What the task requires: For this exercise, return the line containing "의존관계를 설정하는 부분이다. 빌드 스크립트에서 직접 의존성을 지정한다." and every line after it through the end of the records below, without alteration.

-- Opening Marker --

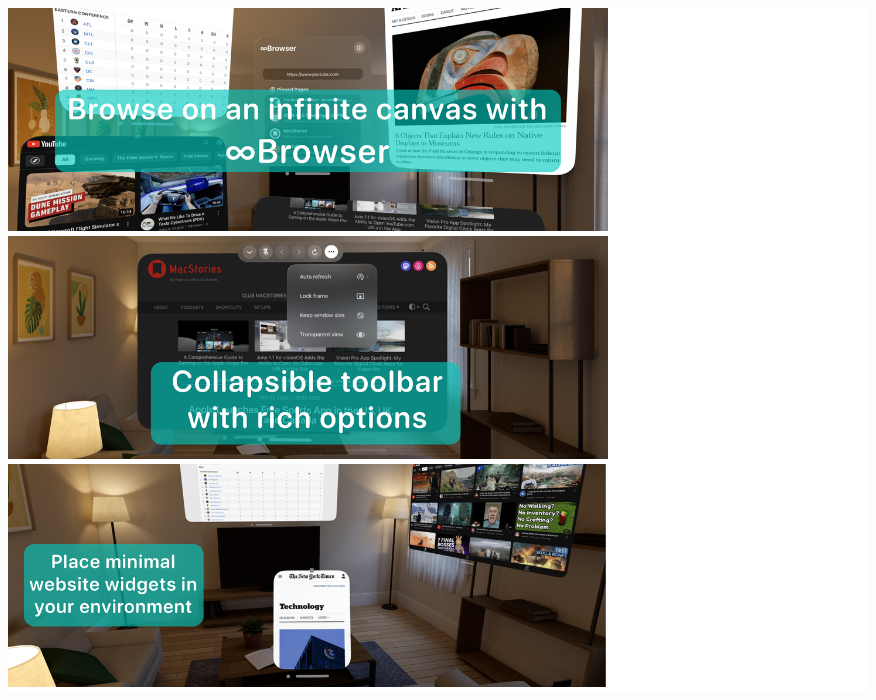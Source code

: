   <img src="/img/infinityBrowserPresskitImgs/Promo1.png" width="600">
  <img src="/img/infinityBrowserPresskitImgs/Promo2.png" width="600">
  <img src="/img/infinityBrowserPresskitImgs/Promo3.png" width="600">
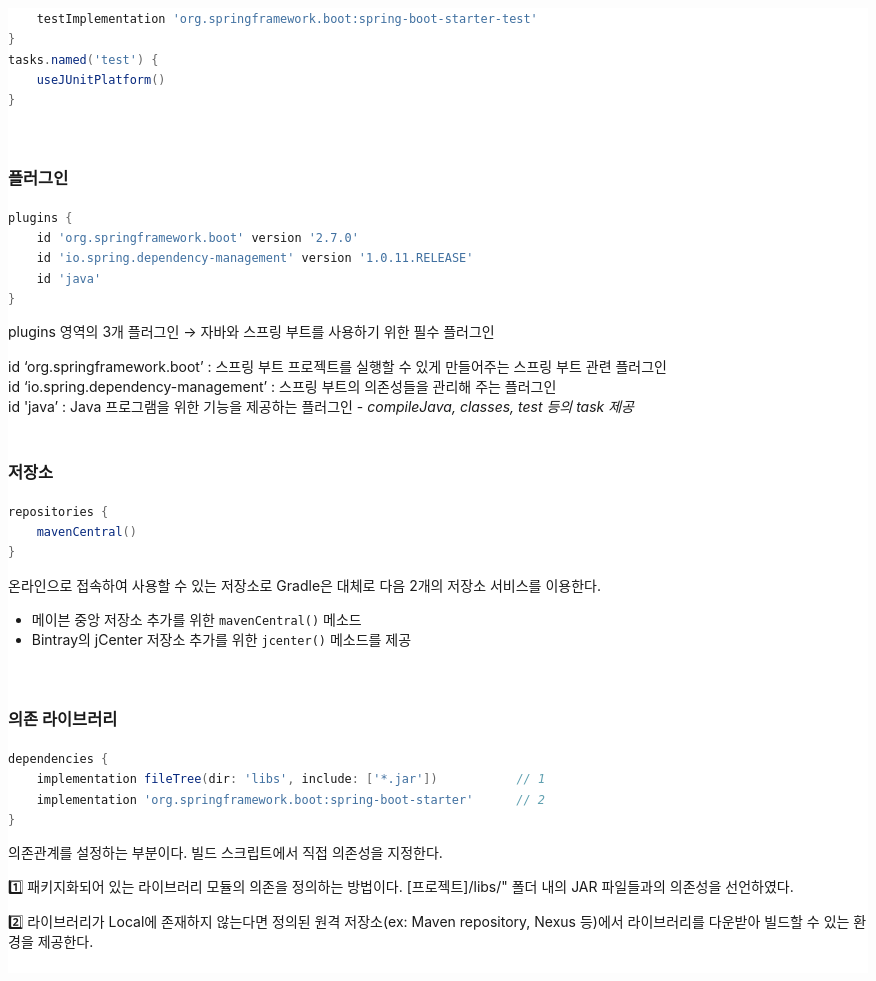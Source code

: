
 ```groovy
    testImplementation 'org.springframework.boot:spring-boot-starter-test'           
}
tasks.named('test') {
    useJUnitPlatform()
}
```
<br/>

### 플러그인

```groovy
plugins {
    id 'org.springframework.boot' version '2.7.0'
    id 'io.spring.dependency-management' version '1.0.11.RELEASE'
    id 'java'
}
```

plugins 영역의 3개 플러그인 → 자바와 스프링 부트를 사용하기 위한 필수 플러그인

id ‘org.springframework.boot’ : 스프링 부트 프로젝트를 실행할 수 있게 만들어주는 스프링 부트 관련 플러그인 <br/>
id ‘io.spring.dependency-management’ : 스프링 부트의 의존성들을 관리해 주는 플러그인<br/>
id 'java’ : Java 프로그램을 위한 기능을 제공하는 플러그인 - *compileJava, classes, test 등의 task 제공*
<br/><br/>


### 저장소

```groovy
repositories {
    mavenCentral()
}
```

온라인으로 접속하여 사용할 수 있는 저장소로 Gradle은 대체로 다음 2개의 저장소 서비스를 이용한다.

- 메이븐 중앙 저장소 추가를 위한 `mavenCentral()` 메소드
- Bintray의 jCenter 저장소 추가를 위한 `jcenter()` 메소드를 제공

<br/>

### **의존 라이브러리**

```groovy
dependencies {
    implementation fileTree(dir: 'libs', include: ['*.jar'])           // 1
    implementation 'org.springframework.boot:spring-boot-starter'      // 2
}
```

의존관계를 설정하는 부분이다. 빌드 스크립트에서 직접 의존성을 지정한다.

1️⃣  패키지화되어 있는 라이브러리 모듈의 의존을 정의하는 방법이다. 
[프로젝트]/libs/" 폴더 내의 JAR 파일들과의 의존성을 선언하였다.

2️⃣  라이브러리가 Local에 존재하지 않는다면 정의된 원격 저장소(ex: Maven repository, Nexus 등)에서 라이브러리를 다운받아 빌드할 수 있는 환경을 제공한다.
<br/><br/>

-- Closing Marker --

Solution for this exercise:
의존관계를 설정하는 부분이다. 빌드 스크립트에서 직접 의존성을 지정한다.

1️⃣  패키지화되어 있는 라이브러리 모듈의 의존을 정의하는 방법이다. 
[프로젝트]/libs/" 폴더 내의 JAR 파일들과의 의존성을 선언하였다.

2️⃣  라이브러리가 Local에 존재하지 않는다면 정의된 원격 저장소(ex: Maven repository, Nexus 등)에서 라이브러리를 다운받아 빌드할 수 있는 환경을 제공한다.
<br/><br/>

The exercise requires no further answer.